• _Supplied material_:
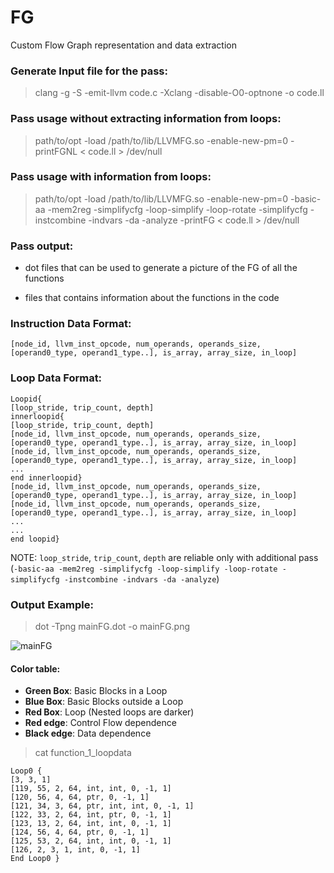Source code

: # FG
Custom Flow Graph representation and data extraction

### Generate Input file for the pass:

> clang -g -S -emit-llvm code.c -Xclang -disable-O0-optnone -o code.ll

### Pass usage without extracting information from loops:

> path/to/opt -load /path/to/lib/LLVMFG.so -enable-new-pm=0 -printFGNL < code.ll > /dev/null

### Pass usage with information from loops:

> path/to/opt -load /path/to/lib/LLVMFG.so -enable-new-pm=0 -basic-aa -mem2reg -simplifycfg -loop-simplify -loop-rotate -simplifycfg -instcombine -indvars -da -analyze -printFG < code.ll > /dev/null

### Pass output:

- dot files that can be used to generate a picture of the FG of all the functions

- files that contains information about the functions in the code


### Instruction Data Format:

`[node_id, llvm_inst_opcode, num_operands, operands_size, [operand0_type, operand1_type..], is_array, array_size, in_loop]`

### Loop Data Format:

```
Loopid{
[loop_stride, trip_count, depth]
innerloopid{
[loop_stride, trip_count, depth]
[node_id, llvm_inst_opcode, num_operands, operands_size, [operand0_type, operand1_type..], is_array, array_size, in_loop]
[node_id, llvm_inst_opcode, num_operands, operands_size, [operand0_type, operand1_type..], is_array, array_size, in_loop]
...
end innerloopid}
[node_id, llvm_inst_opcode, num_operands, operands_size, [operand0_type, operand1_type..], is_array, array_size, in_loop]
[node_id, llvm_inst_opcode, num_operands, operands_size, [operand0_type, operand1_type..], is_array, array_size, in_loop]
...
...
end loopid}
```

NOTE: `loop_stride`, `trip_count`, `depth` are reliable only with additional pass (`-basic-aa -mem2reg -simplifycfg -loop-simplify -loop-rotate -simplifycfg -instcombine -indvars -da -analyze`)

### Output Example: 

> dot -Tpng mainFG.dot -o mainFG.png

![mainFG](https://user-images.githubusercontent.com/26326254/130455742-3fdb5dc6-5a24-435e-bf75-a55116d8c6dc.png)

#### Color table:
- **Green Box**: Basic Blocks in a Loop
- **Blue Box**: Basic Blocks outside a Loop
- **Red Box**: Loop (Nested loops are darker)
- **Red edge**: Control Flow dependence
- **Black edge**: Data dependence


> cat function_1_loopdata

```
Loop0 {
[3, 3, 1]
[119, 55, 2, 64, int, int, 0, -1, 1]
[120, 56, 4, 64, ptr, 0, -1, 1]
[121, 34, 3, 64, ptr, int, int, 0, -1, 1]
[122, 33, 2, 64, int, ptr, 0, -1, 1]
[123, 13, 2, 64, int, int, 0, -1, 1]
[124, 56, 4, 64, ptr, 0, -1, 1]
[125, 53, 2, 64, int, int, 0, -1, 1]
[126, 2, 3, 1, int, 0, -1, 1]
End Loop0 }
```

• _Task prompt_: Each line from the first line of the data above through the one containing "### Pass usage with information" must be set down exactly; the pictures must not be.

• _Your response_:
Source code

: # FG
Custom Flow Graph representation and data extraction

### Generate Input file for the pass:

> clang -g -S -emit-llvm code.c -Xclang -disable-O0-optnone -o code.ll

### Pass usage without extracting information from loops:

> path/to/opt -load /path/to/lib/LLVMFG.so -enable-new-pm=0 -printFGNL < code.ll > /dev/null

### Pass usage with information from loops:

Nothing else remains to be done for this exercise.